A complete specification for an AI agent includes:
- Context: What is this component? Where does it fit in the system?
- Inputs and outputs: What does the function receive? What must it return?
- Behaviour rules: At least five concrete behavioural requirements
- Constraints: What must the function explicitly NOT do?
- Examples: Concrete input-output pairs covering the normal case, edge cases, and error cases
- Quality attributes: Performance bounds, security requirements, style conventions
An underspecified prompt (“add validation to the login endpoint”) produces code that technically adds validation but misses the cases the engineer cared about. A fully specified prompt produces code that can be verified against the specification directly.
Generate
Generation is the act of invoking the agent with the specification to produce code, tests, documentation, or other artefacts. In the Agentic SDLC, generation is largely mechanical — the intellectual work is in the phases before and after it.

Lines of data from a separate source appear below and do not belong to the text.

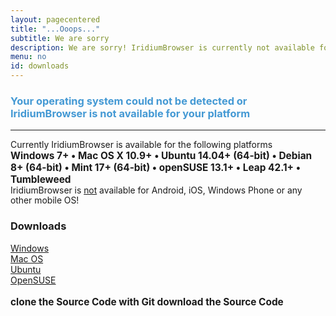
 ```yaml
---
layout: pagecentered
title: "...Ooops..."
subtitle: We are sorry
description: We are sorry! IridiumBrowser is currently not available for your platform or your operating system could not be detected.
menu: no
id: downloads
---
```


<div class="icon dl"><span style="font-size:2.5em;" class="fa fa-frown-o"></span></div>
      
<h3 style="color:#4499D4;">Your operating system could not be detected or IridiumBrowser is not available for your platform</h3>     
     
<hr/>
	 
Currently IridiumBrowser is available for the following platforms     
<span style="font-size:1.1em; font-weight:bold;">
<span class="fa fa-windows"></span> Windows 7+ &#8226; 
<span class="fa fa-apple"></span> Mac OS X 10.9+ &#8226; 
<span class="fl fl-ubuntu"></span> Ubuntu 14.04+ (64-bit) &#8226; 
<span class="fl fl-debian"></span> Debian 8+ (64-bit) &#8226; 
<span class="fl fl-linuxmint"></span> Mint 17+ (64-bit) &#8226;
<span class="fl fl-opensuse" style="font-size:1.25em;"></span> openSUSE 13.1+ &#8226; 
Leap 42.1+ &#8226; Tumbleweed<br/>
<span class="fa fa-warning"></span><span style="font-size: .9em; font-weight:normal;"> IridiumBrowser is <u>not</u> available for Android, iOS, Windows Phone or any other mobile OS!</span>
</span>
	  
<div class="row 50%">
	<div class="12u$ align-center"><h3>Downloads</h3></div>
	<div class="3u 3u(medium) 12u$(small)"><a class="button small fit icon fa-windows" href="windows.html" title="Windows Download Page">Windows</a></div>
	<div class="3u 3u(medium) 12u$(small)"><a class="button small fit icon fa-apple" href="mac_os.html" title="Mac OS Download Page">Mac OS</a></div>
	<div class="3u 3u(medium) 12u$(small)"><a class="button small fit dl fl-ubuntu" href="linux.html" title="Ubuntu/Debian Download Page"> Ubuntu</a></div>
	<div class="3u 3u(medium) 12u$(small)"><a class="button small fit dl fl-opensuse" href="linux.html#suse" title="openSUSE Download Page"> OpenSUSE</a></div>
</div>
<br/>	  
<span style="font-size:1.1em; font-weight:bold;">
<a href="git.html" style="text-decoration:none;"><span class="fa fa-github"></span> clone the Source Code with Git</a>      
<a href="source.html" style="text-decoration:none;"><span class="fa fa-code"></span> download the Source Code</a>      
</span>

Key decisions at this phase:
- Which model: Match capability to task complexity — capable models for security-critical or complex reasoning tasks, faster models for boilerplate and scaffolding
- Which agent: Terminal agent or AI-native IDE, depending on task and context
- What context to include: Which files, conventions, and background does the agent need?
The common mistake is to treat generation as the primary activity. Engineers who spend most of their time crafting prompts to coax better generation are inverting the model. The specification should be thorough enough that generation is routine.
Verify
Verification is the act of determining whether the generated output meets the specification. This is where most engineering judgment lives in the Agentic SDLC.
Verification is not optional and cannot be delegated to the agent itself. An agent asked to check its own output will often confirm that the output is correct even when it is not — it is evaluating against the same implicit model that produced the error (Huang et al., 2023). Verification requires a human with the engineering knowledge to recognise what correct looks like.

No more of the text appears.